=== Input data ===

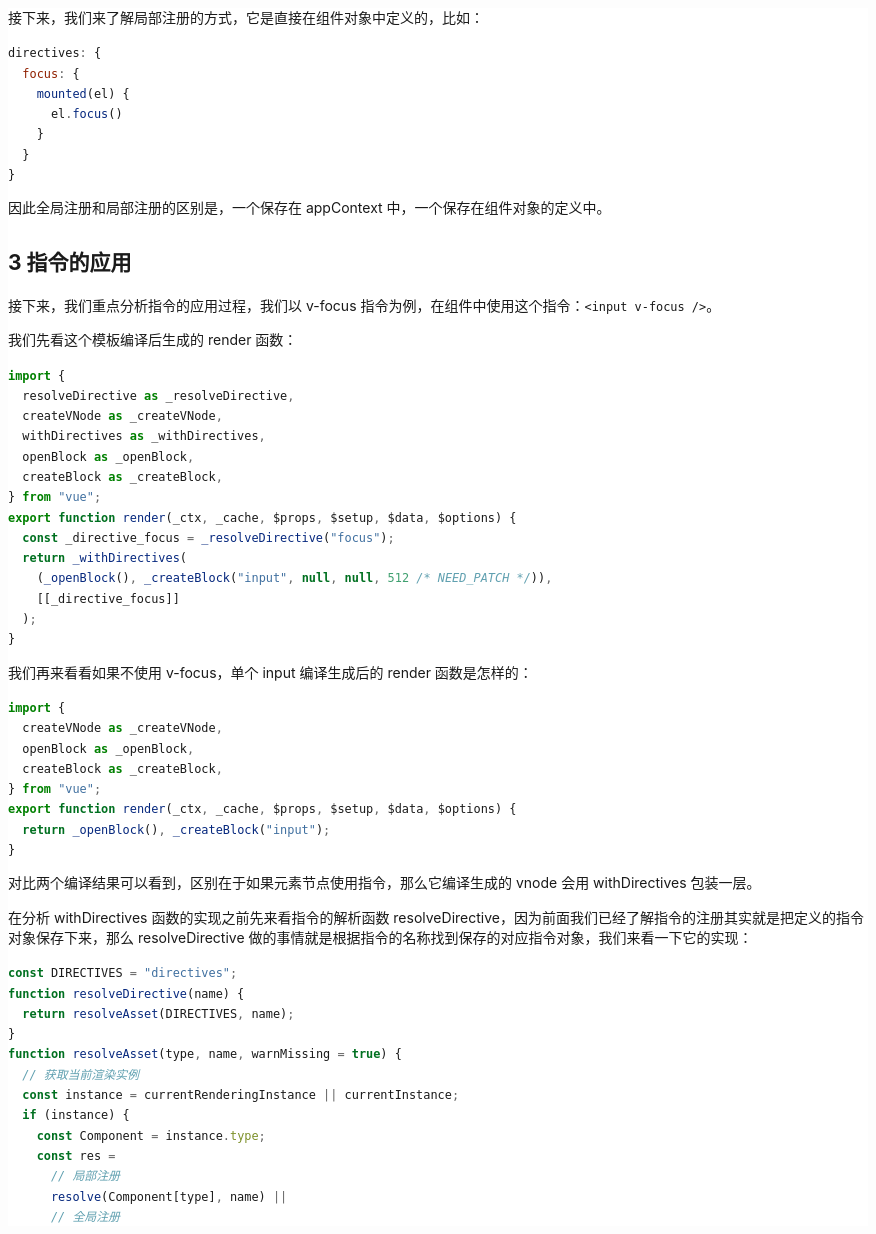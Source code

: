 接下来，我们来了解局部注册的方式，它是直接在组件对象中定义的，比如：

```javascript
directives: {
  focus: {
    mounted(el) {
      el.focus()
    }
  }
}
```

因此全局注册和局部注册的区别是，一个保存在 appContext 中，一个保存在组件对象的定义中。

## 3 指令的应用

接下来，我们重点分析指令的应用过程，我们以 v-focus 指令为例，在组件中使用这个指令：`<input v-focus />`。

我们先看这个模板编译后生成的 render 函数：

```javascript
import {
  resolveDirective as _resolveDirective,
  createVNode as _createVNode,
  withDirectives as _withDirectives,
  openBlock as _openBlock,
  createBlock as _createBlock,
} from "vue";
export function render(_ctx, _cache, $props, $setup, $data, $options) {
  const _directive_focus = _resolveDirective("focus");
  return _withDirectives(
    (_openBlock(), _createBlock("input", null, null, 512 /* NEED_PATCH */)),
    [[_directive_focus]]
  );
}
```

我们再来看看如果不使用 v-focus，单个 input 编译生成后的 render 函数是怎样的：

```javascript
import {
  createVNode as _createVNode,
  openBlock as _openBlock,
  createBlock as _createBlock,
} from "vue";
export function render(_ctx, _cache, $props, $setup, $data, $options) {
  return _openBlock(), _createBlock("input");
}
```

对比两个编译结果可以看到，区别在于如果元素节点使用指令，那么它编译生成的 vnode 会用 withDirectives 包装一层。

在分析 withDirectives 函数的实现之前先来看指令的解析函数 resolveDirective，因为前面我们已经了解指令的注册其实就是把定义的指令对象保存下来，那么 resolveDirective 做的事情就是根据指令的名称找到保存的对应指令对象，我们来看一下它的实现：

```javascript
const DIRECTIVES = "directives";
function resolveDirective(name) {
  return resolveAsset(DIRECTIVES, name);
}
function resolveAsset(type, name, warnMissing = true) {
  // 获取当前渲染实例
  const instance = currentRenderingInstance || currentInstance;
  if (instance) {
    const Component = instance.type;
    const res =
      // 局部注册
      resolve(Component[type], name) ||
      // 全局注册
```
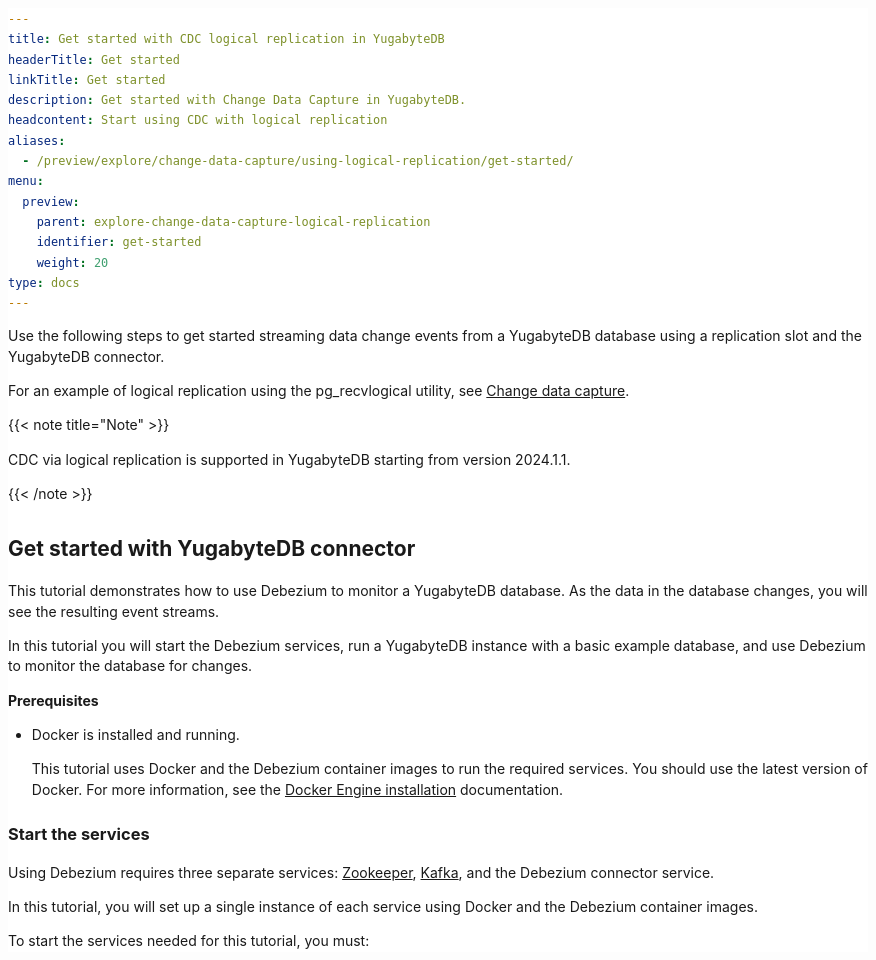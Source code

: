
 ```yaml
---
title: Get started with CDC logical replication in YugabyteDB
headerTitle: Get started
linkTitle: Get started
description: Get started with Change Data Capture in YugabyteDB.
headcontent: Start using CDC with logical replication
aliases:
  - /preview/explore/change-data-capture/using-logical-replication/get-started/
menu:
  preview:
    parent: explore-change-data-capture-logical-replication
    identifier: get-started
    weight: 20
type: docs
---
```


Use the following steps to get started streaming data change events from a YugabyteDB database using a replication slot and the YugabyteDB connector.

For an example of logical replication using the pg_recvlogical utility, see [Change data capture](../../../../explore/change-data-capture/).

{{< note title="Note" >}}

CDC via logical replication is supported in YugabyteDB starting from version 2024.1.1.

{{< /note >}}

## Get started with YugabyteDB connector

This tutorial demonstrates how to use Debezium to monitor a YugabyteDB database. As the data in the database changes, you will see the resulting event streams.

In this tutorial you will start the Debezium services, run a YugabyteDB instance with a basic example database, and use Debezium to monitor the database for changes.

**Prerequisites**

- Docker is installed and running.

    This tutorial uses Docker and the Debezium container images to run the required services. You should use the latest version of Docker. For more information, see the [Docker Engine installation](https://docs.docker.com/engine/installation/) documentation.

### Start the services

Using Debezium requires three separate services: [Zookeeper](http://zookeeper.apache.org/), [Kafka](https://kafka.apache.org), and the Debezium connector service.

In this tutorial, you will set up a single instance of each service using Docker and the Debezium container images.

To start the services needed for this tutorial, you must:
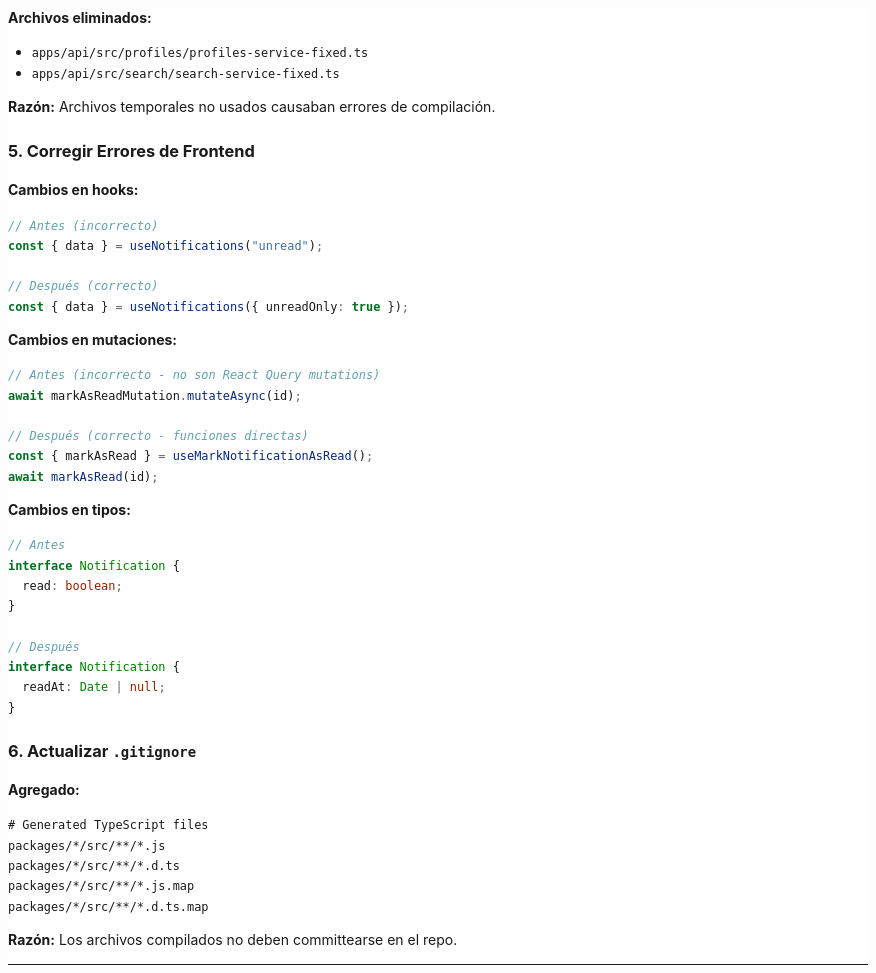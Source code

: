 **Archivos eliminados:**

- `apps/api/src/profiles/profiles-service-fixed.ts`
- `apps/api/src/search/search-service-fixed.ts`

**Razón:** Archivos temporales no usados causaban errores de compilación.

### 5. Corregir Errores de Frontend

**Cambios en hooks:**

```typescript
// Antes (incorrecto)
const { data } = useNotifications("unread");

// Después (correcto)
const { data } = useNotifications({ unreadOnly: true });
```

**Cambios en mutaciones:**

```typescript
// Antes (incorrecto - no son React Query mutations)
await markAsReadMutation.mutateAsync(id);

// Después (correcto - funciones directas)
const { markAsRead } = useMarkNotificationAsRead();
await markAsRead(id);
```

**Cambios en tipos:**

```typescript
// Antes
interface Notification {
  read: boolean;
}

// Después
interface Notification {
  readAt: Date | null;
}
```

### 6. Actualizar `.gitignore`

**Agregado:**

```gitignore
# Generated TypeScript files
packages/*/src/**/*.js
packages/*/src/**/*.d.ts
packages/*/src/**/*.js.map
packages/*/src/**/*.d.ts.map
```

**Razón:** Los archivos compilados no deben committearse en el repo.

---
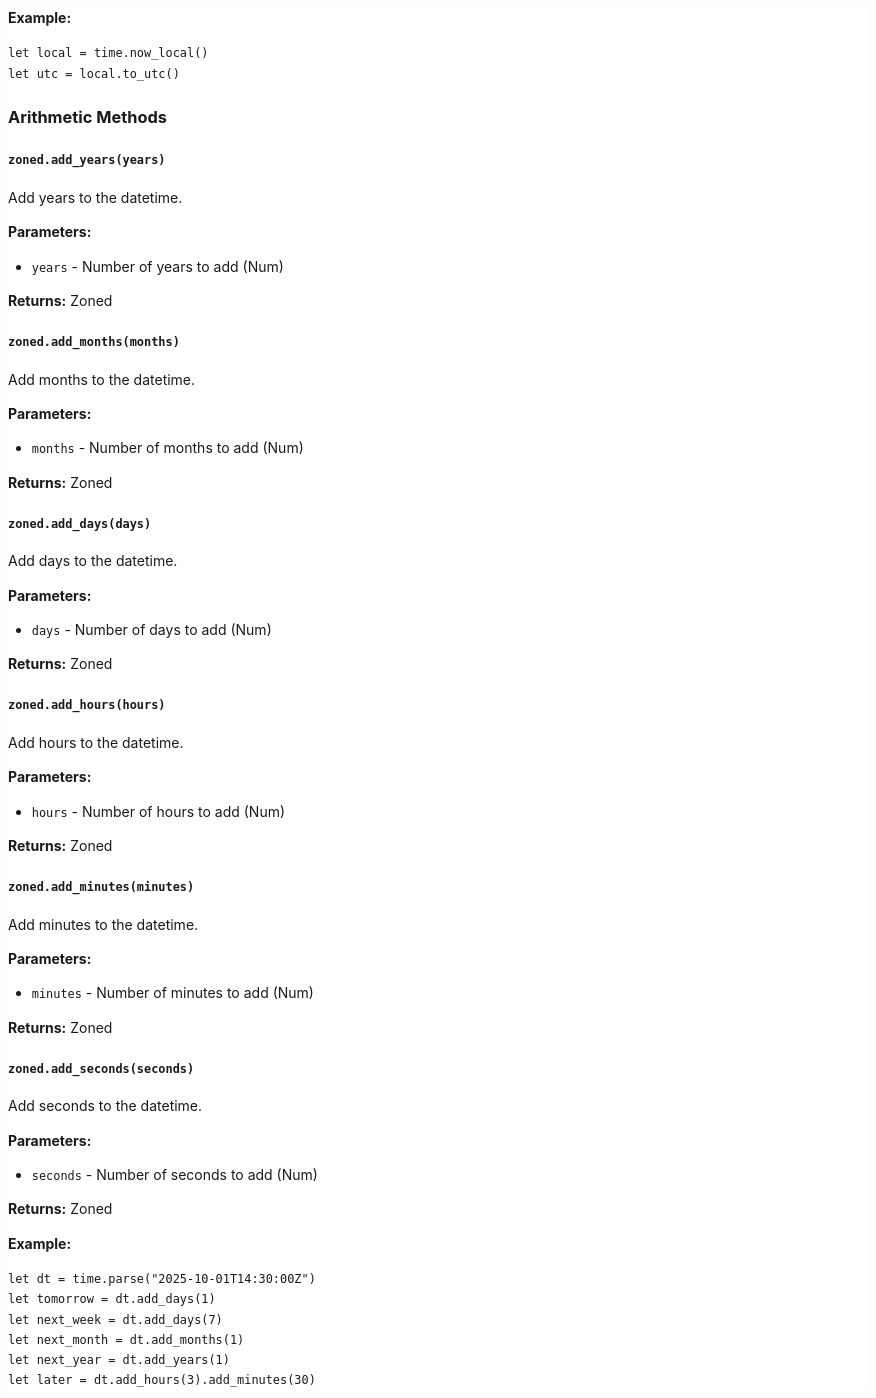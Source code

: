 **Example:**
```quest
let local = time.now_local()
let utc = local.to_utc()
```

### Arithmetic Methods

#### `zoned.add_years(years)`
Add years to the datetime.

**Parameters:**
- `years` - Number of years to add (Num)

**Returns:** Zoned

#### `zoned.add_months(months)`
Add months to the datetime.

**Parameters:**
- `months` - Number of months to add (Num)

**Returns:** Zoned

#### `zoned.add_days(days)`
Add days to the datetime.

**Parameters:**
- `days` - Number of days to add (Num)

**Returns:** Zoned

#### `zoned.add_hours(hours)`
Add hours to the datetime.

**Parameters:**
- `hours` - Number of hours to add (Num)

**Returns:** Zoned

#### `zoned.add_minutes(minutes)`
Add minutes to the datetime.

**Parameters:**
- `minutes` - Number of minutes to add (Num)

**Returns:** Zoned

#### `zoned.add_seconds(seconds)`
Add seconds to the datetime.

**Parameters:**
- `seconds` - Number of seconds to add (Num)

**Returns:** Zoned

**Example:**
```quest
let dt = time.parse("2025-10-01T14:30:00Z")
let tomorrow = dt.add_days(1)
let next_week = dt.add_days(7)
let next_month = dt.add_months(1)
let next_year = dt.add_years(1)
let later = dt.add_hours(3).add_minutes(30)
```
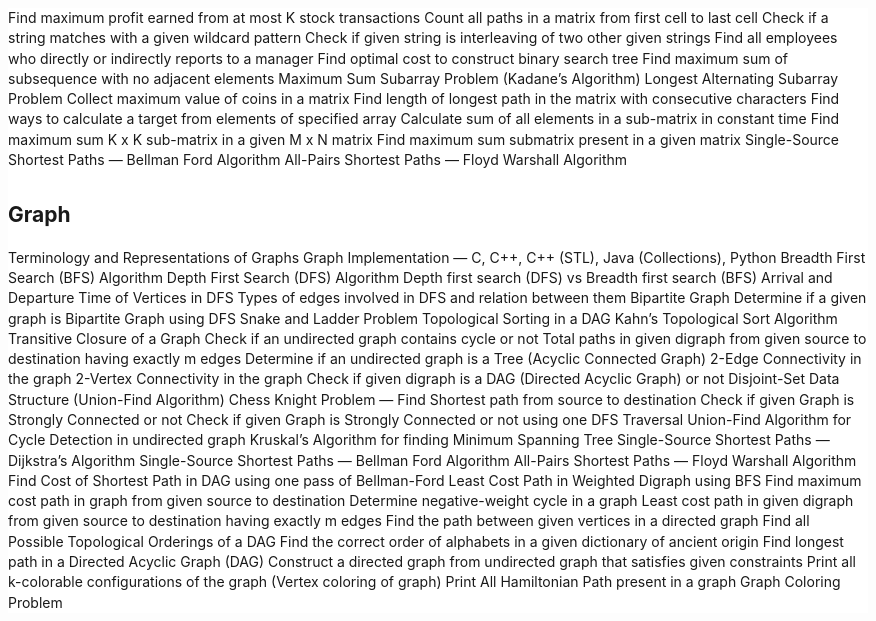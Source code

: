 Find maximum profit earned from at most K stock transactions
Count all paths in a matrix from first cell to last cell
Check if a string matches with a given wildcard pattern
Check if given string is interleaving of two other given strings
Find all employees who directly or indirectly reports to a manager
Find optimal cost to construct binary search tree
Find maximum sum of subsequence with no adjacent elements
Maximum Sum Subarray Problem (Kadane’s Algorithm)
Longest Alternating Subarray Problem
Collect maximum value of coins in a matrix
Find length of longest path in the matrix with consecutive characters
Find ways to calculate a target from elements of specified array
Calculate sum of all elements in a sub-matrix in constant time
Find maximum sum K x K sub-matrix in a given M x N matrix
Find maximum sum submatrix present in a given matrix
Single-Source Shortest Paths — Bellman Ford Algorithm
All-Pairs Shortest Paths — Floyd Warshall Algorithm

## Graph

Terminology and Representations of Graphs
Graph Implementation — C, C++, C++ (STL), Java (Collections), Python
Breadth First Search (BFS) Algorithm
Depth First Search (DFS) Algorithm
Depth first search (DFS) vs Breadth first search (BFS)
Arrival and Departure Time of Vertices in DFS
Types of edges involved in DFS and relation between them
Bipartite Graph
Determine if a given graph is Bipartite Graph using DFS
Snake and Ladder Problem
Topological Sorting in a DAG
Kahn’s Topological Sort Algorithm
Transitive Closure of a Graph
Check if an undirected graph contains cycle or not
Total paths in given digraph from given source to destination having exactly m edges
Determine if an undirected graph is a Tree (Acyclic Connected Graph)
2-Edge Connectivity in the graph
2-Vertex Connectivity in the graph
Check if given digraph is a DAG (Directed Acyclic Graph) or not
Disjoint-Set Data Structure (Union-Find Algorithm)
Chess Knight Problem — Find Shortest path from source to destination
Check if given Graph is Strongly Connected or not
Check if given Graph is Strongly Connected or not using one DFS Traversal
Union-Find Algorithm for Cycle Detection in undirected graph
Kruskal’s Algorithm for finding Minimum Spanning Tree
Single-Source Shortest Paths — Dijkstra’s Algorithm
Single-Source Shortest Paths — Bellman Ford Algorithm
All-Pairs Shortest Paths — Floyd Warshall Algorithm
Find Cost of Shortest Path in DAG using one pass of Bellman-Ford
Least Cost Path in Weighted Digraph using BFS
Find maximum cost path in graph from given source to destination
Determine negative-weight cycle in a graph
Least cost path in given digraph from given source to destination having exactly m edges
Find the path between given vertices in a directed graph
Find all Possible Topological Orderings of a DAG
Find the correct order of alphabets in a given dictionary of ancient origin
Find longest path in a Directed Acyclic Graph (DAG)
Construct a directed graph from undirected graph that satisfies given constraints
Print all k-colorable configurations of the graph (Vertex coloring of graph)
Print All Hamiltonian Path present in a graph
Graph Coloring Problem
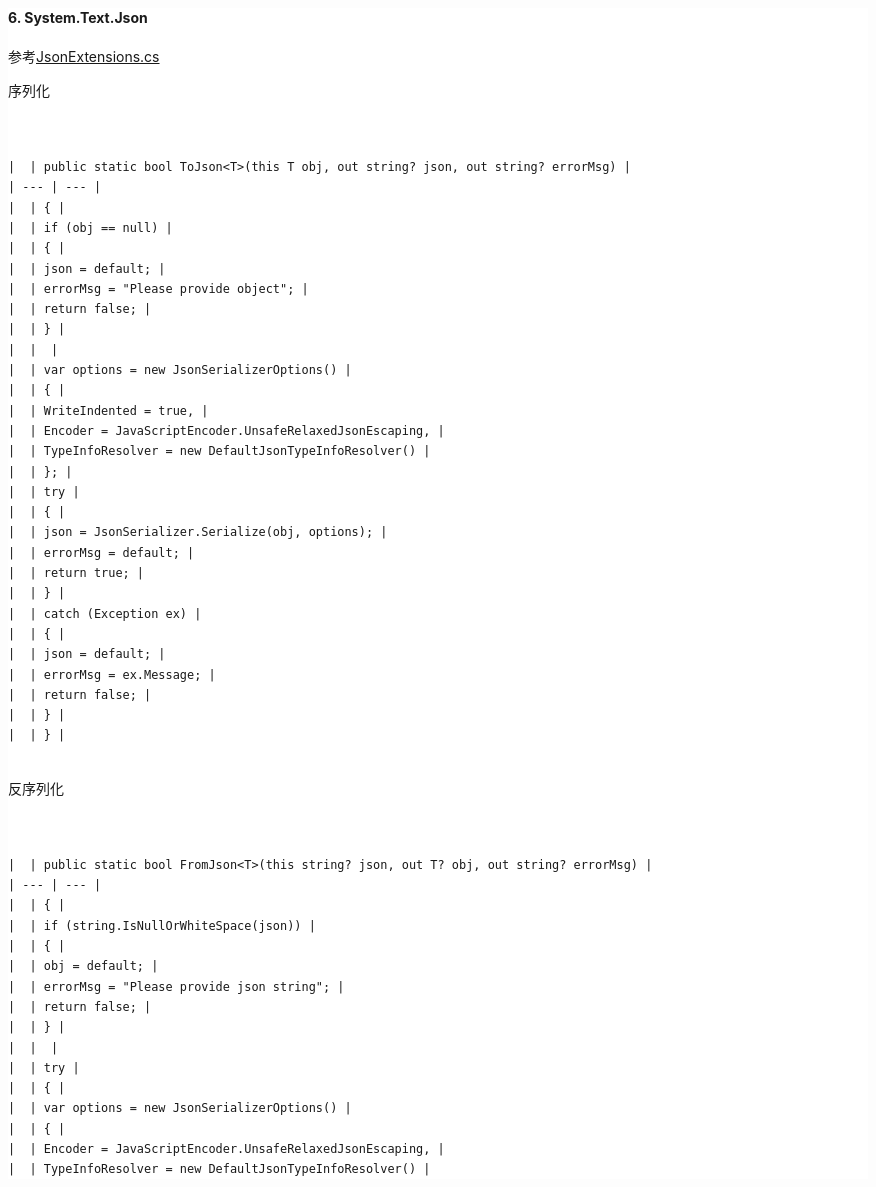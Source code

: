 #### 6\. System.Text.Json


参考[JsonExtensions.cs](https://github.com)


序列化



```


|  | public static bool ToJson<T>(this T obj, out string? json, out string? errorMsg) |
| --- | --- |
|  | { |
|  | if (obj == null) |
|  | { |
|  | json = default; |
|  | errorMsg = "Please provide object"; |
|  | return false; |
|  | } |
|  |  |
|  | var options = new JsonSerializerOptions() |
|  | { |
|  | WriteIndented = true, |
|  | Encoder = JavaScriptEncoder.UnsafeRelaxedJsonEscaping, |
|  | TypeInfoResolver = new DefaultJsonTypeInfoResolver() |
|  | }; |
|  | try |
|  | { |
|  | json = JsonSerializer.Serialize(obj, options); |
|  | errorMsg = default; |
|  | return true; |
|  | } |
|  | catch (Exception ex) |
|  | { |
|  | json = default; |
|  | errorMsg = ex.Message; |
|  | return false; |
|  | } |
|  | } |


```

反序列化



```


|  | public static bool FromJson<T>(this string? json, out T? obj, out string? errorMsg) |
| --- | --- |
|  | { |
|  | if (string.IsNullOrWhiteSpace(json)) |
|  | { |
|  | obj = default; |
|  | errorMsg = "Please provide json string"; |
|  | return false; |
|  | } |
|  |  |
|  | try |
|  | { |
|  | var options = new JsonSerializerOptions() |
|  | { |
|  | Encoder = JavaScriptEncoder.UnsafeRelaxedJsonEscaping, |
|  | TypeInfoResolver = new DefaultJsonTypeInfoResolver() |
```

===

Exercise prompt:
Among the lines of the listing above, which ones hold "YugabyteDB"? Copy them.

Written solution:
title: Get started with CDC logical replication in YugabyteDB
description: Get started with Change Data Capture in YugabyteDB.
Use the following steps to get started streaming data change events from a YugabyteDB database using a replication slot and the YugabyteDB connector.
CDC via logical replication is supported in YugabyteDB starting from version 2024.1.1.
## Get started with YugabyteDB connector
This tutorial demonstrates how to use Debezium to monitor a YugabyteDB database. As the data in the database changes, you will see the resulting event streams.
In this tutorial you will start the Debezium services, run a YugabyteDB instance with a basic example database, and use Debezium to monitor the database for changes.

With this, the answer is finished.